▶ **Activity**
Only lines holding "solid" are needed; copy each of them from the data below.

________________

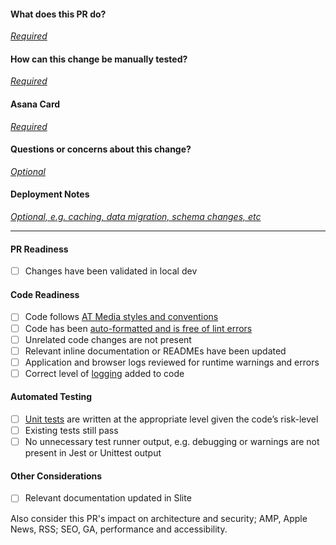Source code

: #### What does this PR do?

[_Required_](https://apartmenttherapy.slite.com/app/channels/R54jSBx0aG/notes/88ULglsAB9#be26d1ca)

#### How can this change be manually tested?

[_Required_](https://apartmenttherapy.slite.com/app/channels/R54jSBx0aG/notes/88ULglsAB9#c83fdae1)

#### Asana Card

[_Required_](https://apartmenttherapy.slite.com/app/channels/R54jSBx0aG/notes/88ULglsAB9#8faf423b)

#### Questions or concerns about this change?

[_Optional_](https://apartmenttherapy.slite.com/app/channels/R54jSBx0aG/notes/88ULglsAB9#e2f6e513)

#### Deployment Notes

[_Optional, e.g. caching, data migration, schema changes, etc_](https://apartmenttherapy.slite.com/app/channels/R54jSBx0aG/notes/88ULglsAB9#56496765)

---

#### PR Readiness

* [ ] Changes have been validated in local dev

#### Code Readiness

* [ ] Code follows [AT Media styles and conventions](https://apartmenttherapy.slite.com/app/channels/R54jSBx0aG/notes/RCwBYjgA4B)
* [ ] Code has been [auto-formatted and is free of lint errors](https://apartmenttherapy.slite.com/app/channels/R54jSBx0aG/notes/BXnBJVigtW)
* [ ] Unrelated code changes are not present
* [ ] Relevant inline documentation or READMEs have been updated
* [ ] Application and browser logs reviewed for runtime warnings and errors
* [ ] Correct level of [logging](https://apartmenttherapy.slite.com/app/channels/R54jSBx0aG/notes/gwTZjrJhOy) added to code

#### Automated Testing

* [ ] [Unit tests](https://apartmenttherapy.slite.com/app/channels/R54jSBx0aG/notes/k6Uah8Iquw) are written at the appropriate level given the code’s risk-level
* [ ] Existing tests still pass
* [ ] No unnecessary test runner output, e.g. debugging or warnings are not present in Jest or Unittest output

#### Other Considerations

* [ ] Relevant documentation updated in Slite

Also consider this PR's impact on architecture and security; AMP, Apple News, RSS; SEO, GA, performance and accessibility.
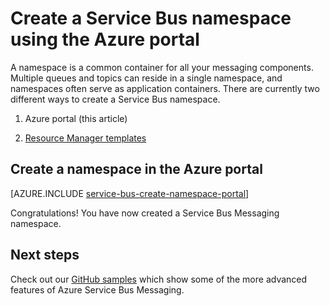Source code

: <properties
    pageTitle="Create a Service Bus namespace using the Azure portal | Microsoft Azure"
    description="In order to get started with Service Bus, you will need a namespace. Here's how to create one using the Azure portal."
    services="service-bus"
    documentationCenter=".net"
    authors="jtaubensee"
    manager="timlt"
    editor=""/>

<tags
    ms.service="service-bus"
    ms.devlang="tbd"
    ms.topic="get-started-article"
    ms.tgt_pltfrm="dotnet"
    ms.workload="na"
    ms.date="08/22/2016"
    ms.author="jotaub"/>

# <a name="create-a-service-bus-namespace-using-the-azure-portal"></a>Create a Service Bus namespace using the Azure portal

A namespace is a common container for all your messaging components. Multiple queues and topics can reside in a single namespace, and namespaces often serve as application containers. There are currently two different ways to create a Service Bus namespace.

1.  Azure portal (this article)

2.  [Resource Manager templates][create-namespace-using-arm]

## <a name="create-a-namespace-in-the-azure-portal"></a>Create a namespace in the Azure portal

[AZURE.INCLUDE [service-bus-create-namespace-portal](../../includes/service-bus-create-namespace-portal.md)]

Congratulations! You have now created a Service Bus Messaging namespace.

## <a name="next-steps"></a>Next steps

Check out our [GitHub samples][github-samples] which show some of the more advanced features of Azure Service Bus Messaging.

[create-namespace-using-arm]: service-bus-resource-manager-overview.md
[github-samples]: https://github.com/Azure-Samples/azure-servicebus-messaging-samples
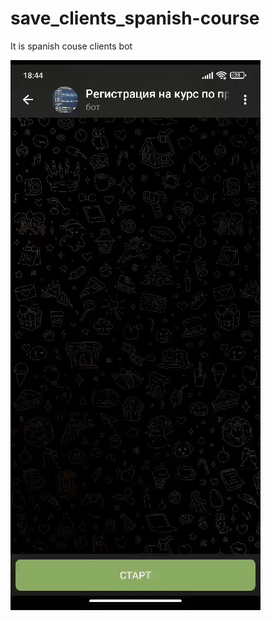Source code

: # save_clients_spanish-course
It is spanish couse clients bot


![Alt Text](ezgif.com-video-to-gif.gif)


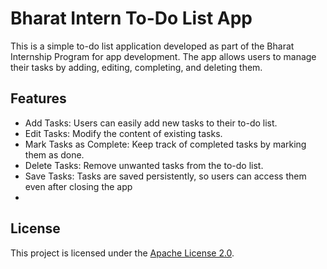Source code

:  # Bharat Intern To-Do List App

This is a simple to-do list application developed as part of the Bharat Internship Program for app development. The app allows users to manage their tasks by adding, editing, completing, and deleting them.

## Features

- Add Tasks: Users can easily add new tasks to their to-do list.
- Edit Tasks: Modify the content of existing tasks.
- Mark Tasks as Complete: Keep track of completed tasks by marking them as done.
- Delete Tasks: Remove unwanted tasks from the to-do list.
- Save Tasks: Tasks are saved persistently, so users can access them even after closing the app
- 
## License

This project is licensed under the [Apache License 2.0](LICENSE).
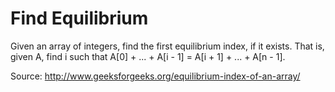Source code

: Find Equilibrium
==================

Given an array of integers, find the first equilibrium index, if it exists. That
is, given A, find i such that A[0] + ... + A[i - 1] = A[i + 1] + ... + A[n - 1].

Source: http://www.geeksforgeeks.org/equilibrium-index-of-an-array/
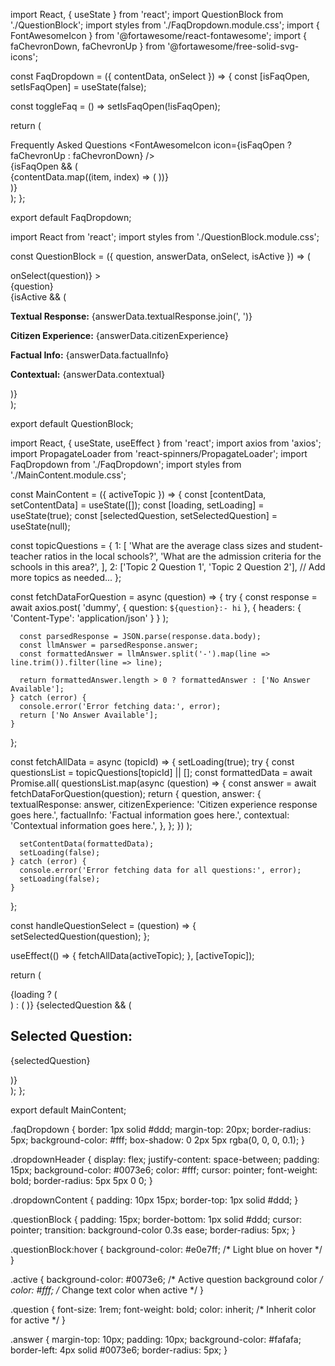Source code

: import React, { useState } from 'react';
import QuestionBlock from './QuestionBlock';
import styles from './FaqDropdown.module.css';
import { FontAwesomeIcon } from '@fortawesome/react-fontawesome';
import { faChevronDown, faChevronUp } from '@fortawesome/free-solid-svg-icons';

const FaqDropdown = ({ contentData, onSelect }) => {
  const [isFaqOpen, setIsFaqOpen] = useState(false);

  const toggleFaq = () => setIsFaqOpen(!isFaqOpen);

  return (
    <div className={styles.faqDropdown}>
      <div className={styles.dropdownHeader} onClick={toggleFaq}>
        <span>Frequently Asked Questions</span>
        <FontAwesomeIcon icon={isFaqOpen ? faChevronUp : faChevronDown} />
      </div>
      {isFaqOpen && (
        <div className={styles.dropdownContent}>
          {contentData.map((item, index) => (
            <QuestionBlock
              key={index}
              question={item.question}
              answerData={item.answer}
              onSelect={onSelect}
            />
          ))}
        </div>
      )}
    </div>
  );
};

export default FaqDropdown;




import React from 'react';
import styles from './QuestionBlock.module.css';

const QuestionBlock = ({ question, answerData, onSelect, isActive }) => (
  <div 
    className={`${styles.questionBlock} ${isActive ? styles.active : ''}`}
    onClick={() => onSelect(question)}
  >
    <div className={styles.question}>
      {question}
    </div>
    {isActive && (
      <div className={styles.answer}>
        <p><strong>Textual Response:</strong> {answerData.textualResponse.join(', ')}</p>
        <p><strong>Citizen Experience:</strong> {answerData.citizenExperience}</p>
        <p><strong>Factual Info:</strong> {answerData.factualInfo}</p>
        <p><strong>Contextual:</strong> {answerData.contextual}</p>
      </div>
    )}
  </div>
);

export default QuestionBlock;




import React, { useState, useEffect } from 'react';
import axios from 'axios';
import PropagateLoader from 'react-spinners/PropagateLoader';
import FaqDropdown from './FaqDropdown';
import styles from './MainContent.module.css';

const MainContent = ({ activeTopic }) => {
  const [contentData, setContentData] = useState([]);
  const [loading, setLoading] = useState(true);
  const [selectedQuestion, setSelectedQuestion] = useState(null);

  const topicQuestions = {
    1: [
      'What are the average class sizes and student-teacher ratios in the local schools?',
      'What are the admission criteria for the schools in this area?',
    ],
    2: ['Topic 2 Question 1', 'Topic 2 Question 2'],
    // Add more topics as needed...
  };

  const fetchDataForQuestion = async (question) => {
    try {
      const response = await axios.post(
        'dummy',
        { question: `${question}:- hi` },
        { headers: { 'Content-Type': 'application/json' } }
      );

      const parsedResponse = JSON.parse(response.data.body);
      const llmAnswer = parsedResponse.answer;
      const formattedAnswer = llmAnswer.split('-').map(line => line.trim()).filter(line => line);

      return formattedAnswer.length > 0 ? formattedAnswer : ['No Answer Available'];
    } catch (error) {
      console.error('Error fetching data:', error);
      return ['No Answer Available'];
    }
  };

  const fetchAllData = async (topicId) => {
    setLoading(true);
    try {
      const questionsList = topicQuestions[topicId] || [];
      const formattedData = await Promise.all(
        questionsList.map(async (question) => {
          const answer = await fetchDataForQuestion(question);
          return {
            question,
            answer: {
              textualResponse: answer,
              citizenExperience: 'Citizen experience response goes here.',
              factualInfo: 'Factual information goes here.',
              contextual: 'Contextual information goes here.',
            },
          };
        })
      );

      setContentData(formattedData);
      setLoading(false);
    } catch (error) {
      console.error('Error fetching data for all questions:', error);
      setLoading(false);
    }
  };

  const handleQuestionSelect = (question) => {
    setSelectedQuestion(question);
  };

  useEffect(() => {
    fetchAllData(activeTopic);
  }, [activeTopic]);

  return (
    <div className={styles.mainContent}>
      {loading ? (
        <div className={styles.loaderWrapper}>
          <PropagateLoader color="rgb(15, 95, 220)" loading={loading} size={22} />
        </div>
      ) : (
        <FaqDropdown contentData={contentData} onSelect={handleQuestionSelect} />
      )}
      {selectedQuestion && (
        <div className={styles.selectedQuestion}>
          <h2>Selected Question:</h2>
          <p>{selectedQuestion}</p>
        </div>
      )}
    </div>
  );
};

export default MainContent;



.faqDropdown {
  border: 1px solid #ddd;
  margin-top: 20px;
  border-radius: 5px;
  background-color: #fff;
  box-shadow: 0 2px 5px rgba(0, 0, 0, 0.1);
}

.dropdownHeader {
  display: flex;
  justify-content: space-between;
  padding: 15px;
  background-color: #0073e6;
  color: #fff;
  cursor: pointer;
  font-weight: bold;
  border-radius: 5px 5px 0 0;
}

.dropdownContent {
  padding: 10px 15px;
  border-top: 1px solid #ddd;
}




.questionBlock {
  padding: 15px;
  border-bottom: 1px solid #ddd;
  cursor: pointer;
  transition: background-color 0.3s ease;
  border-radius: 5px;
}

.questionBlock:hover {
  background-color: #e0e7ff; /* Light blue on hover */
}

.active {
  background-color: #0073e6; /* Active question background color */
  color: #fff; /* Change text color when active */
}

.question {
  font-size: 1rem;
  font-weight: bold;
  color: inherit; /* Inherit color for active */
}

.answer {
  margin-top: 10px;
  padding: 10px;
  background-color: #fafafa;
  border-left: 4px solid #0073e6;
  border-radius: 5px;
}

________________

▶ **Exercise solution**
import { faChevronDown, faChevronUp } from '@fortawesome/free-solid-svg-icons';
  border: 1px solid #ddd;
  border-top: 1px solid #ddd;
  border-bottom: 1px solid #ddd;
  border-left: 4px solid #0073e6;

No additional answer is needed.